Si j'avais opté pour une structure plus rigide, je pense qu'un remaniement autant radical aurait été plus difficile à manoeuvrer. Cette souplesse, cette capacité à saisir au bon moment les bonnes idées et à se réinventer, elle me paraît centrale. Cela semble d'autant plus pertinent pour les projets à taille humaine, là où les moyens de production sont plus limités, mais où au moins la créativité peut être mise en avant.
[quote]Le "piège" dans la création c'est bien de vouloir appliquer des recettes toutes faites.[/quote]
Absolument d'accord.
Le jeu sur lequel je bosse c'est "Don't Kill Her". Ce n'est malheureusement pas encore sorti, mais j'ai un vieux trailer qui traîne.
[url=https://vimeo.com/67954596]https://vimeo.com/67954596[/url]
Si tout va bien, j'aurai fini début d'année prochaine : ]
Merci pour ces chouettes explications.
Je pense qu'effectivement il n'y a pas de solutions miracles, tout dépend des affinités. Du coup, en tant que dessinateurs, rien de plus naturel que de se laisser porter d'abord par des impulsions visuelles.

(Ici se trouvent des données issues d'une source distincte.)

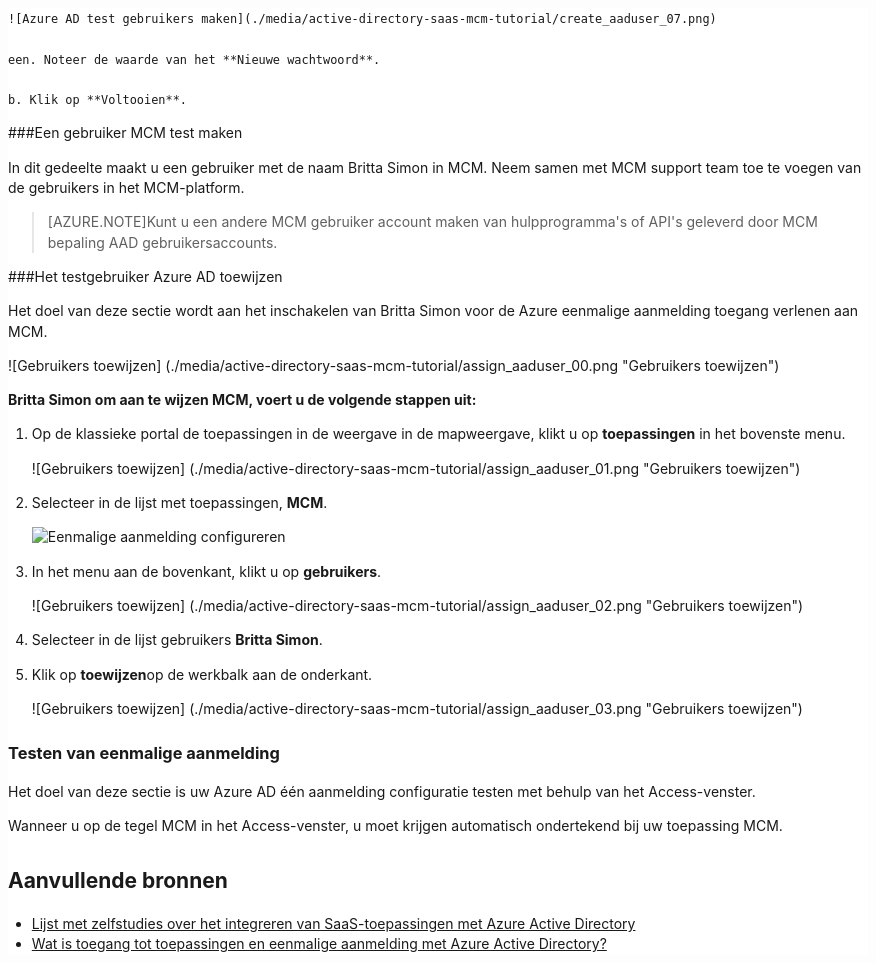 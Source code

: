     ![Azure AD test gebruikers maken](./media/active-directory-saas-mcm-tutorial/create_aaduser_07.png)

    een. Noteer de waarde van het **Nieuwe wachtwoord**.

    b. Klik op **Voltooien**.   

###<a name="creating-a-mcm-test-user"></a>Een gebruiker MCM test maken
  
In dit gedeelte maakt u een gebruiker met de naam Britta Simon in MCM. Neem samen met MCM support team toe te voegen van de gebruikers in het MCM-platform.

>[AZURE.NOTE]Kunt u een andere MCM gebruiker account maken van hulpprogramma's of API's geleverd door MCM bepaling AAD gebruikersaccounts.


###<a name="assigning-the-azure-ad-test-user"></a>Het testgebruiker Azure AD toewijzen
  
Het doel van deze sectie wordt aan het inschakelen van Britta Simon voor de Azure eenmalige aanmelding toegang verlenen aan MCM.
    
![Gebruikers toewijzen] (./media/active-directory-saas-mcm-tutorial/assign_aaduser_00.png "Gebruikers toewijzen")

**Britta Simon om aan te wijzen MCM, voert u de volgende stappen uit:**

1. Op de klassieke portal de toepassingen in de weergave in de mapweergave, klikt u op **toepassingen** in het bovenste menu.
    
    ![Gebruikers toewijzen] (./media/active-directory-saas-mcm-tutorial/assign_aaduser_01.png "Gebruikers toewijzen")

2. Selecteer in de lijst met toepassingen, **MCM**.
    
    ![Eenmalige aanmelding configureren](./media/active-directory-saas-mcm-tutorial/tutorial_mcm_08.png)

1. In het menu aan de bovenkant, klikt u op **gebruikers**.
    
    ![Gebruikers toewijzen] (./media/active-directory-saas-mcm-tutorial/assign_aaduser_02.png "Gebruikers toewijzen")

1. Selecteer in de lijst gebruikers **Britta Simon**.

2. Klik op **toewijzen**op de werkbalk aan de onderkant.
    
    ![Gebruikers toewijzen] (./media/active-directory-saas-mcm-tutorial/assign_aaduser_03.png "Gebruikers toewijzen")


### <a name="testing-single-sign-on"></a>Testen van eenmalige aanmelding

Het doel van deze sectie is uw Azure AD één aanmelding configuratie testen met behulp van het Access-venster.
 
Wanneer u op de tegel MCM in het Access-venster, u moet krijgen automatisch ondertekend bij uw toepassing MCM.


## <a name="additional-resources"></a>Aanvullende bronnen

* [Lijst met zelfstudies over het integreren van SaaS-toepassingen met Azure Active Directory](active-directory-saas-tutorial-list.md)
* [Wat is toegang tot toepassingen en eenmalige aanmelding met Azure Active Directory?](active-directory-appssoaccess-whatis.md) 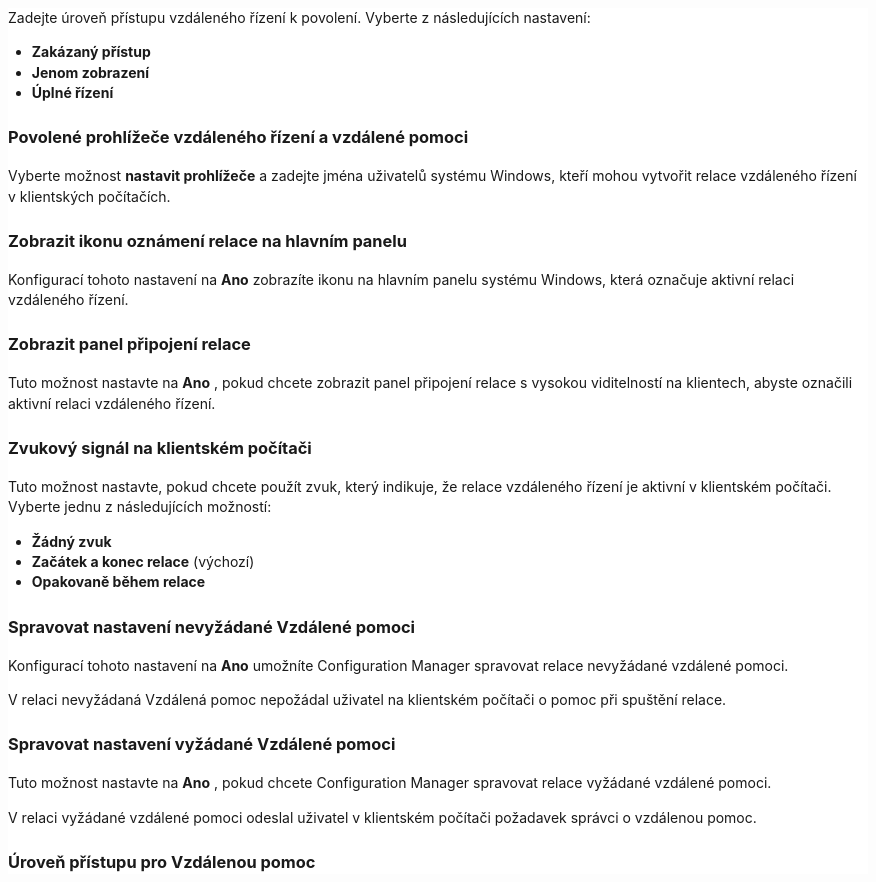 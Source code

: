 Zadejte úroveň přístupu vzdáleného řízení k povolení. Vyberte z následujících nastavení:  

- **Zakázaný přístup**
- **Jenom zobrazení**
- **Úplné řízení**  

### <a name="permitted-viewers-of-remote-control-and-remote-assistance"></a>Povolené prohlížeče vzdáleného řízení a vzdálené pomoci

Vyberte možnost **nastavit prohlížeče** a zadejte jména uživatelů systému Windows, kteří mohou vytvořit relace vzdáleného řízení v klientských počítačích.  

### <a name="show-session-notification-icon-on-taskbar"></a>Zobrazit ikonu oznámení relace na hlavním panelu

Konfigurací tohoto nastavení na **Ano** zobrazíte ikonu na hlavním panelu systému Windows, která označuje aktivní relaci vzdáleného řízení.  

### <a name="show-session-connection-bar"></a>Zobrazit panel připojení relace

Tuto možnost nastavte na **Ano** , pokud chcete zobrazit panel připojení relace s vysokou viditelností na klientech, abyste označili aktivní relaci vzdáleného řízení.  

### <a name="play-a-sound-on-client"></a>Zvukový signál na klientském počítači

Tuto možnost nastavte, pokud chcete použít zvuk, který indikuje, že relace vzdáleného řízení je aktivní v klientském počítači. Vyberte jednu z následujících možností:

- **Žádný zvuk**
- **Začátek a konec relace** (výchozí)
- **Opakovaně během relace**  

### <a name="manage-unsolicited-remote-assistance-settings"></a>Spravovat nastavení nevyžádané Vzdálené pomoci

Konfigurací tohoto nastavení na **Ano** umožníte Configuration Manager spravovat relace nevyžádané vzdálené pomoci.  

V relaci nevyžádaná Vzdálená pomoc nepožádal uživatel na klientském počítači o pomoc při spuštění relace.  

### <a name="manage-solicited-remote-assistance-settings"></a>Spravovat nastavení vyžádané Vzdálené pomoci

Tuto možnost nastavte na **Ano** , pokud chcete Configuration Manager spravovat relace vyžádané vzdálené pomoci.  

V relaci vyžádané vzdálené pomoci odeslal uživatel v klientském počítači požadavek správci o vzdálenou pomoc.  

### <a name="level-of-access-for-remote-assistance"></a>Úroveň přístupu pro Vzdálenou pomoc
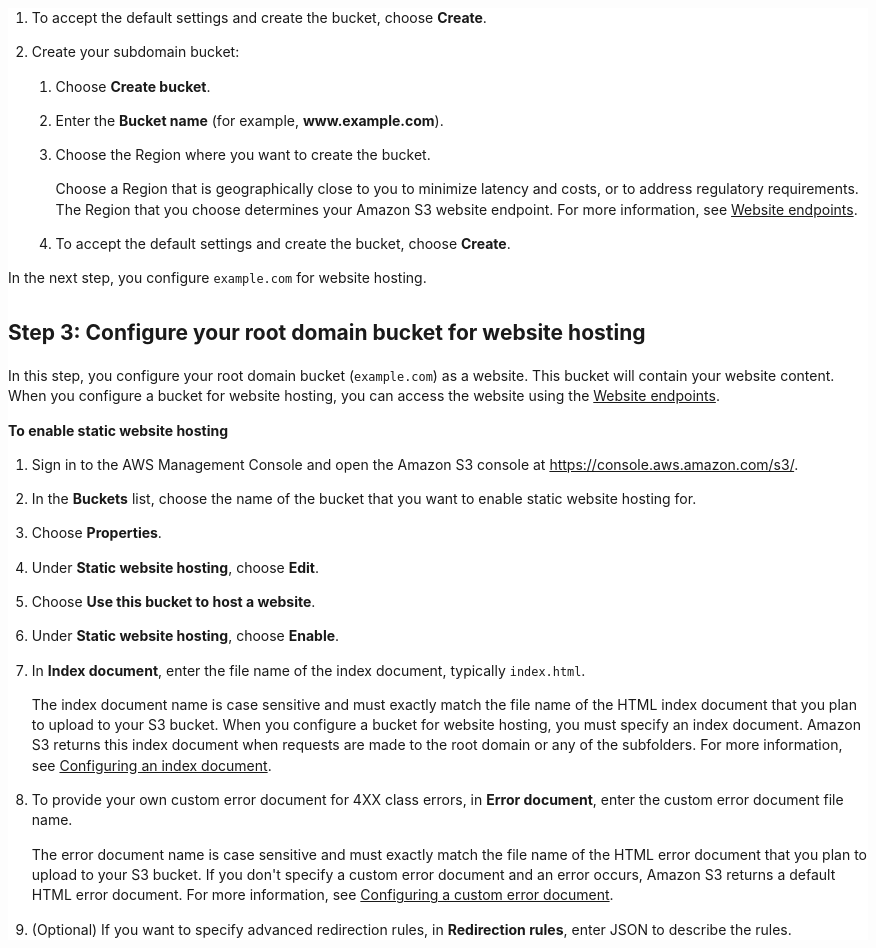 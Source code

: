    1. To accept the default settings and create the bucket, choose **Create**\.

1. Create your subdomain bucket: 

   1. Choose **Create bucket**\.

   1. Enter the **Bucket name** \(for example, **www\.example\.com**\)\.

   1. Choose the Region where you want to create the bucket\. 

      Choose a Region that is geographically close to you to minimize latency and costs, or to address regulatory requirements\. The Region that you choose determines your Amazon S3 website endpoint\. For more information, see [Website endpoints](WebsiteEndpoints.md)\.

   1. To accept the default settings and create the bucket, choose **Create**\.

In the next step, you configure `example.com` for website hosting\. 

## Step 3: Configure your root domain bucket for website hosting<a name="root-domain-walkthrough-configure-bucket-aswebsite"></a>

In this step, you configure your root domain bucket \(`example.com`\) as a website\. This bucket will contain your website content\. When you configure a bucket for website hosting, you can access the website using the [Website endpoints](WebsiteEndpoints.md)\. 

**To enable static website hosting**

1. Sign in to the AWS Management Console and open the Amazon S3 console at [https://console\.aws\.amazon\.com/s3/](https://console.aws.amazon.com/s3/)\.

1. In the **Buckets** list, choose the name of the bucket that you want to enable static website hosting for\.

1. Choose **Properties**\.

1. Under **Static website hosting**, choose **Edit**\.

1. Choose **Use this bucket to host a website**\. 

1. Under **Static website hosting**, choose **Enable**\.

1. In **Index document**, enter the file name of the index document, typically `index.html`\. 

   The index document name is case sensitive and must exactly match the file name of the HTML index document that you plan to upload to your S3 bucket\. When you configure a bucket for website hosting, you must specify an index document\. Amazon S3 returns this index document when requests are made to the root domain or any of the subfolders\. For more information, see [Configuring an index document](IndexDocumentSupport.md)\.

1. To provide your own custom error document for 4XX class errors, in **Error document**, enter the custom error document file name\. 

   The error document name is case sensitive and must exactly match the file name of the HTML error document that you plan to upload to your S3 bucket\. If you don't specify a custom error document and an error occurs, Amazon S3 returns a default HTML error document\. For more information, see [Configuring a custom error document](CustomErrorDocSupport.md)\.

1. \(Optional\) If you want to specify advanced redirection rules, in **Redirection rules**, enter JSON to describe the rules\.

Pour ma part, j'ai réfléchi mon jeu autour d'une thématique et d'un message assez fort que je voulais voir porter par UN personnage, qui n'est d'ailleurs pas celui contrôlé par le joueur. Pour que le "principe" de mon jeu fonctionne, j'ai besoin que la cohérence de l'univers soit tangible. Du coup, à l'extrême opposé de vous, j'ai écrit en long et large toutes les caractéristiques de ce fameux personnage central. Je l'ai imaginée réagir à différentes situations, essayer de définir son niveau de langage, exactement comme un persona.
Mais à certains moments cela ne suffisait pas, et cela commençait à m'ennuyer. [b]Alors j'ai commencé à écrire des lettres, adressée à moi, le développeur.[/b] J'écrivais ce que je l'imaginais vouloir communiquer au développeur, pour que le jeu soit à son image. Oui, c'est tordu, mais étonnement, cela m'a au final été plus utile que les personas, parce que je me suis beaucoup plus amusé à le faire, et conceptuellement, par rapport à mon jeu, cela faisait plus de sens.
Je pense que la bonne technique c'est ça. Ne pas avoir peur de prendre du recul et le temps de trouver la technique qui nous amuse et qui résonne.